╭──
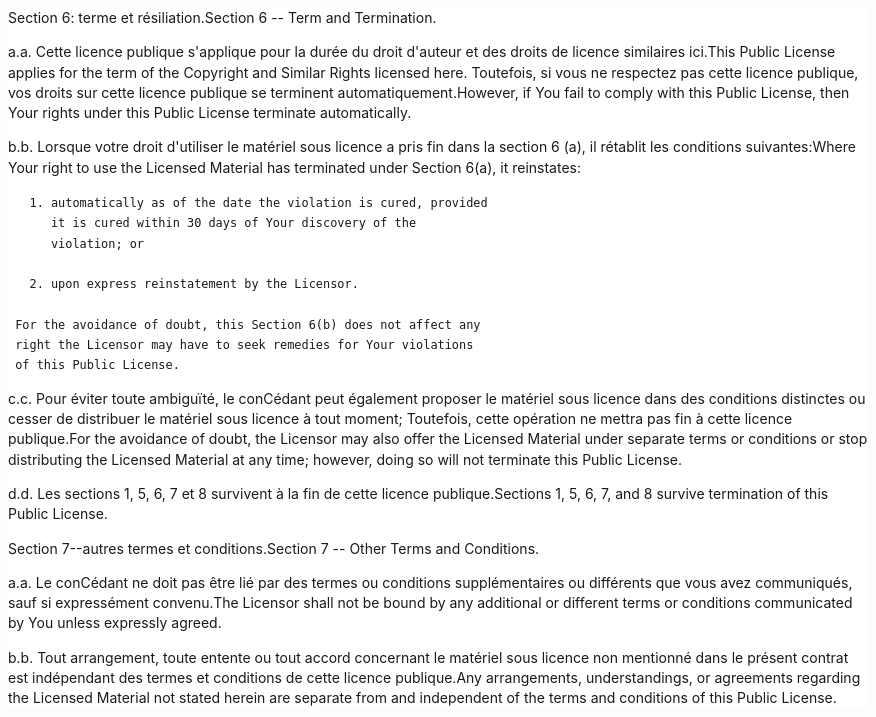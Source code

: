 
<span data-ttu-id="de9d3-167">Section 6: terme et résiliation.</span><span class="sxs-lookup"><span data-stu-id="de9d3-167">Section 6 -- Term and Termination.</span></span>

  <span data-ttu-id="de9d3-168">a.</span><span class="sxs-lookup"><span data-stu-id="de9d3-168">a.</span></span> <span data-ttu-id="de9d3-169">Cette licence publique s'applique pour la durée du droit d'auteur et des droits de licence similaires ici.</span><span class="sxs-lookup"><span data-stu-id="de9d3-169">This Public License applies for the term of the Copyright and Similar Rights licensed here.</span></span> <span data-ttu-id="de9d3-170">Toutefois, si vous ne respectez pas cette licence publique, vos droits sur cette licence publique se terminent automatiquement.</span><span class="sxs-lookup"><span data-stu-id="de9d3-170">However, if You fail to comply with this Public License, then Your rights under this Public License terminate automatically.</span></span>

  <span data-ttu-id="de9d3-171">b.</span><span class="sxs-lookup"><span data-stu-id="de9d3-171">b.</span></span> <span data-ttu-id="de9d3-172">Lorsque votre droit d'utiliser le matériel sous licence a pris fin dans la section 6 (a), il rétablit les conditions suivantes:</span><span class="sxs-lookup"><span data-stu-id="de9d3-172">Where Your right to use the Licensed Material has terminated under Section 6(a), it reinstates:</span></span>

       1. automatically as of the date the violation is cured, provided
          it is cured within 30 days of Your discovery of the
          violation; or

       2. upon express reinstatement by the Licensor.

     For the avoidance of doubt, this Section 6(b) does not affect any
     right the Licensor may have to seek remedies for Your violations
     of this Public License.

  <span data-ttu-id="de9d3-173">c.</span><span class="sxs-lookup"><span data-stu-id="de9d3-173">c.</span></span> <span data-ttu-id="de9d3-174">Pour éviter toute ambiguïté, le conCédant peut également proposer le matériel sous licence dans des conditions distinctes ou cesser de distribuer le matériel sous licence à tout moment; Toutefois, cette opération ne mettra pas fin à cette licence publique.</span><span class="sxs-lookup"><span data-stu-id="de9d3-174">For the avoidance of doubt, the Licensor may also offer the Licensed Material under separate terms or conditions or stop distributing the Licensed Material at any time; however, doing so will not terminate this Public License.</span></span>

  <span data-ttu-id="de9d3-175">d.</span><span class="sxs-lookup"><span data-stu-id="de9d3-175">d.</span></span> <span data-ttu-id="de9d3-176">Les sections 1, 5, 6, 7 et 8 survivent à la fin de cette licence publique.</span><span class="sxs-lookup"><span data-stu-id="de9d3-176">Sections 1, 5, 6, 7, and 8 survive termination of this Public License.</span></span>


<span data-ttu-id="de9d3-177">Section 7--autres termes et conditions.</span><span class="sxs-lookup"><span data-stu-id="de9d3-177">Section 7 -- Other Terms and Conditions.</span></span>

  <span data-ttu-id="de9d3-178">a.</span><span class="sxs-lookup"><span data-stu-id="de9d3-178">a.</span></span> <span data-ttu-id="de9d3-179">Le conCédant ne doit pas être lié par des termes ou conditions supplémentaires ou différents que vous avez communiqués, sauf si expressément convenu.</span><span class="sxs-lookup"><span data-stu-id="de9d3-179">The Licensor shall not be bound by any additional or different terms or conditions communicated by You unless expressly agreed.</span></span>

  <span data-ttu-id="de9d3-180">b.</span><span class="sxs-lookup"><span data-stu-id="de9d3-180">b.</span></span> <span data-ttu-id="de9d3-181">Tout arrangement, toute entente ou tout accord concernant le matériel sous licence non mentionné dans le présent contrat est indépendant des termes et conditions de cette licence publique.</span><span class="sxs-lookup"><span data-stu-id="de9d3-181">Any arrangements, understandings, or agreements regarding the Licensed Material not stated herein are separate from and independent of the terms and conditions of this Public License.</span></span>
╰──
§ **ABOUT THIS EXERCISE**:
Verbatim transcription needed, from the opening line of the entries above through the line containing "2. upon express"; pictures do not belong in it.

§ **ANSWER FOR THE TASK**:
Source code

: 
<span data-ttu-id="de9d3-167">Section 6: terme et résiliation.</span><span class="sxs-lookup"><span data-stu-id="de9d3-167">Section 6 -- Term and Termination.</span></span>

  <span data-ttu-id="de9d3-168">a.</span><span class="sxs-lookup"><span data-stu-id="de9d3-168">a.</span></span> <span data-ttu-id="de9d3-169">Cette licence publique s'applique pour la durée du droit d'auteur et des droits de licence similaires ici.</span><span class="sxs-lookup"><span data-stu-id="de9d3-169">This Public License applies for the term of the Copyright and Similar Rights licensed here.</span></span> <span data-ttu-id="de9d3-170">Toutefois, si vous ne respectez pas cette licence publique, vos droits sur cette licence publique se terminent automatiquement.</span><span class="sxs-lookup"><span data-stu-id="de9d3-170">However, if You fail to comply with this Public License, then Your rights under this Public License terminate automatically.</span></span>

  <span data-ttu-id="de9d3-171">b.</span><span class="sxs-lookup"><span data-stu-id="de9d3-171">b.</span></span> <span data-ttu-id="de9d3-172">Lorsque votre droit d'utiliser le matériel sous licence a pris fin dans la section 6 (a), il rétablit les conditions suivantes:</span><span class="sxs-lookup"><span data-stu-id="de9d3-172">Where Your right to use the Licensed Material has terminated under Section 6(a), it reinstates:</span></span>

       1. automatically as of the date the violation is cured, provided
          it is cured within 30 days of Your discovery of the
          violation; or

       2. upon express reinstatement by the Licensor.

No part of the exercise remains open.